Evaluating Evaluations

by Chris Cumo

The semester’s end has a routine of its own centered on final exams and grade tabulations. But no part of the routine carries more weight than teaching evaluations. Bad ratings will cost adjuncts their jobs at Georgia State University, said Educational Policy Studies assistant professor Mary Beth Gasman. Administrators expect both full- and part-time faculty to average four or better (on a scale of five) on the question that asks students to rate the overall quality of instruction, said Doug Davis, assistant professor of Educational Policy Studies at Georgia State and member of the Board of Consulting Editors for The Journal of Personnel Evaluation in Education.

He concedes that some instructors, who may feel pressure to generate high numbers, try to turn evaluations into a popularity contest.

“Are evaluations a popularity contest?” asks Rick Kroc, director of the University of Arizona’s Office of Assessment and Enrollment Research. “If by popularity you mean an engaging style, then my answer is yes.”

He recalls a new assistant professor of chemistry who was superbly organized and had a mastery of content yet received miserable ratings.

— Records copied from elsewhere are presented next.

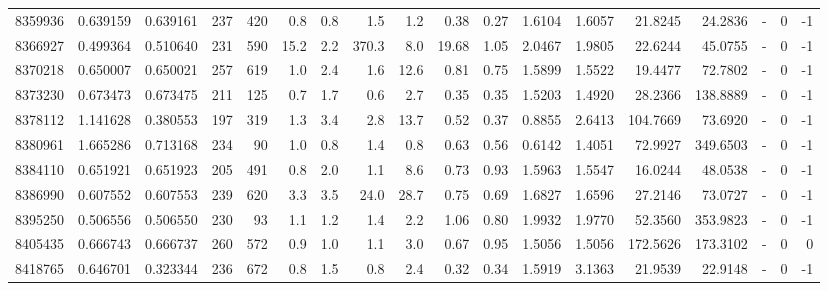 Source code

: \begin{tabular}{rrrrrrrrrrrrrrrlrr}
   8359936 & 0.639159 &   0.639161 &  237 &  420 &      0.8 &      0.8 &     1.5 &      1.2 &       0.38 &        0.27 &  1.6104 &  1.6057 &   21.8245 &   24.2836 &             - &        0 &         -1 \\
   8366927 & 0.499364 &   0.510640 &  231 &  590 &     15.2 &      2.2 &   370.3 &      8.0 &      19.68 &        1.05 &  2.0467 &  1.9805 &   22.6244 &   45.0755 &             - &        0 &         -1 \\
   8370218 & 0.650007 &   0.650021 &  257 &  619 &      1.0 &      2.4 &     1.6 &     12.6 &       0.81 &        0.75 &  1.5899 &  1.5522 &   19.4477 &   72.7802 &             - &        0 &         -1 \\
   8373230 & 0.673473 &   0.673475 &  211 &  125 &      0.7 &      1.7 &     0.6 &      2.7 &       0.35 &        0.35 &  1.5203 &  1.4920 &   28.2366 &  138.8889 &             - &        0 &         -1 \\
   8378112 & 1.141628 &   0.380553 &  197 &  319 &      1.3 &      3.4 &     2.8 &     13.7 &       0.52 &        0.37 &  0.8855 &  2.6413 &  104.7669 &   73.6920 &             - &        0 &         -1 \\
   8380961 & 1.665286 &   0.713168 &  234 &   90 &      1.0 &      0.8 &     1.4 &      0.8 &       0.63 &        0.56 &  0.6142 &  1.4051 &   72.9927 &  349.6503 &             - &        0 &         -1 \\
   8384110 & 0.651921 &   0.651923 &  205 &  491 &      0.8 &      2.0 &     1.1 &      8.6 &       0.73 &        0.93 &  1.5963 &  1.5547 &   16.0244 &   48.0538 &             - &        0 &         -1 \\
   8386990 & 0.607552 &   0.607553 &  239 &  620 &      3.3 &      3.5 &    24.0 &     28.7 &       0.75 &        0.69 &  1.6827 &  1.6596 &   27.2146 &   73.0727 &             - &        0 &         -1 \\
   8395250 & 0.506556 &   0.506550 &  230 &   93 &      1.1 &      1.2 &     1.4 &      2.2 &       1.06 &        0.80 &  1.9932 &  1.9770 &   52.3560 &  353.9823 &             - &        0 &         -1 \\
   8405435 & 0.666743 &   0.666737 &  260 &  572 &      0.9 &      1.0 &     1.1 &      3.0 &       0.67 &        0.95 &  1.5056 &  1.5056 &  172.5626 &  173.3102 &             - &        0 &          0 \\
   8418765 & 0.646701 &   0.323344 &  236 &  672 &      0.8 &      1.5 &     0.8 &      2.4 &       0.32 &        0.34 &  1.5919 &  3.1363 &   21.9539 &   22.9148 &             - &        0 &         -1 \\

\end{tabular}
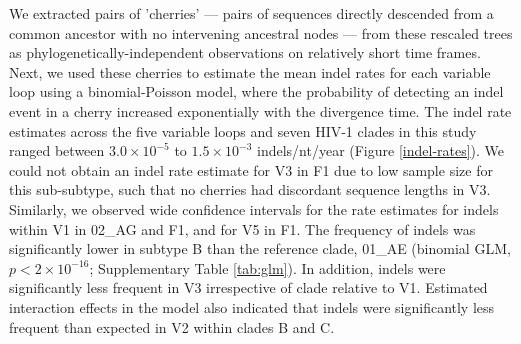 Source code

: \documentclass[12pt]{article}
\begin{document}
We extracted pairs of 'cherries' --- pairs of sequences directly descended from a common ancestor with no intervening ancestral nodes --- from these rescaled trees as phylo\-genetically-independent observations on relatively short time frames.
Next, we used these cherries to estimate the mean indel rates for each variable loop using a binomial-Poisson model, where the probability of detecting an indel event in a cherry increased exponentially with the divergence time.
The indel rate estimates across the five variable loops and seven HIV-1 clades in this study ranged between $3.0 \times10^{-5}$ to $1.5\times10^{-3}$ indels/nt/year (Figure \ref{indel-rates}). 
We could not obtain an indel rate estimate for V3 in F1 due to low sample size for this sub-subtype, such that no cherries had discordant sequence lengths in V3.
Similarly, we observed wide confidence intervals for the rate estimates for indels within V1 in 02\_AG and F1, and for V5 in F1.  
The frequency of indels was significantly lower in subtype B than the reference clade, 01\_AE (binomial GLM, $p<2\times 10^{-16}$; Supplementary Table \ref{tab:glm}).
In addition, indels were significantly less frequent in V3 irrespective of clade relative to V1.
Estimated interaction effects in the model also indicated that indels were significantly less frequent than expected in V2 within clades B and C.
\end{document}
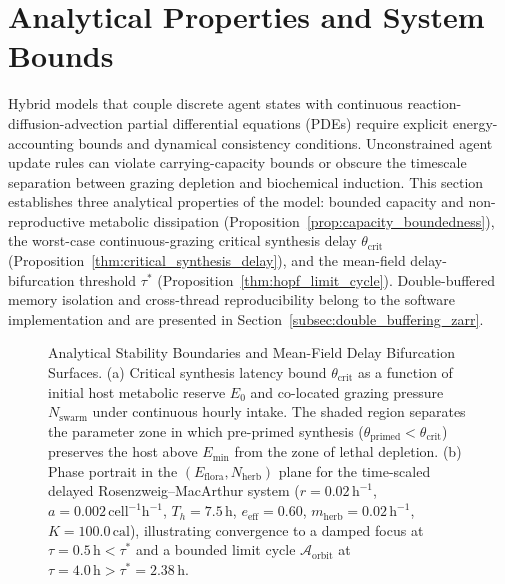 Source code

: 
\section{Analytical Properties and System Bounds}
\label{sec:theoretical_invariants}

Hybrid models that couple discrete agent states with continuous reaction-diffusion-advection partial differential equations (PDEs) require explicit energy-accounting bounds and dynamical consistency conditions. Unconstrained agent update rules can violate carrying-capacity bounds or obscure the timescale separation between grazing depletion and biochemical induction. This section establishes three analytical properties of the model: bounded capacity and non-reproductive metabolic dissipation (Proposition~\ref{prop:capacity_boundedness}), the worst-case continuous-grazing critical synthesis delay $\theta_{\mathrm{crit}}$ (Proposition~\ref{thm:critical_synthesis_delay}), and the mean-field delay-bifurcation threshold $\tau^*$ (Proposition~\ref{thm:hopf_limit_cycle}). Double-buffered memory isolation and cross-thread reproducibility belong to the software implementation and are presented in Section~\ref{subsec:double_buffering_zarr}.

\begin{figure}[t]
  \centering
  
  \caption{Analytical Stability Boundaries and Mean-Field Delay Bifurcation Surfaces. (a) Critical synthesis latency bound $\theta_{\mathrm{crit}}$ as a function of initial host metabolic reserve $E_0$ and co-located grazing pressure $N_{\mathrm{swarm}}$ under continuous hourly intake. The shaded region separates the parameter zone in which pre-primed synthesis ($\theta_{\mathrm{primed}} < \theta_{\mathrm{crit}}$) preserves the host above $E_{\min}$ from the zone of lethal depletion. (b) Phase portrait in the $(E_{\mathrm{flora}}, N_{\mathrm{herb}})$ plane for the time-scaled delayed Rosenzweig--MacArthur system ($r = 0.02\,\mathrm{h}^{-1}$, $a = 0.002\,\mathrm{cell}^{-1}\mathrm{h}^{-1}$, $T_h = 7.5\,\mathrm{h}$, $e_{\mathrm{eff}} = 0.60$, $m_{\mathrm{herb}} = 0.02\,\mathrm{h}^{-1}$, $K = 100.0\,\mathrm{cal}$), illustrating convergence to a damped focus at $\tau = 0.5\,\mathrm{h} < \tau^*$ and a bounded limit cycle $\mathcal{A}_{\mathrm{orbit}}$ at $\tau = 4.0\,\mathrm{h} > \tau^* = 2.38\,\mathrm{h}$.}
  \label{fig:limit_cycle_bifurcation}
\end{figure}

A visit to her classes revealed the problem. Her shyness led her to speak in an inaudible monotone. Kroc suggested she huddle with people in the drama department, where she learned to project her voice and to vary the cadence of her speech, becoming a bit of a theatrical performer. Her evaluations rose meteorically.

Kroc sees a lesson in her success. Teaching is a performance that intertwines style and substance, and it is this performance that students rate. In this sense, evaluations are a valid measure of instructional quality, for Kroc believes that adjuncts and professors who aren’t dynamic speakers don’t merit high marks.

One must be able to captivate students before one can hope to teach them anything. This doesn’t mean evaluations are perfect. Peter Facione, Dean of Arts and Sciences at Santa Clara University in California and founder of Insight Assessment, a California firm that designs a range of tests including course evaluations, believes they fail to measure the two most important components of instruction: whether students perceive that they have accomplished the course goals (a component that presumes they know the goals) and how students believe the instructor might improve the course in light of its goals.

Equally serious, universities often use the same evaluation form for all courses. Facione thinks they would do better to tailor evaluations to the discipline. Students in an introductory calculus course and those in a graduate seminar in anthropology have different expectations of their instructors, expectations that the current one-size-fits-all model can’t measure.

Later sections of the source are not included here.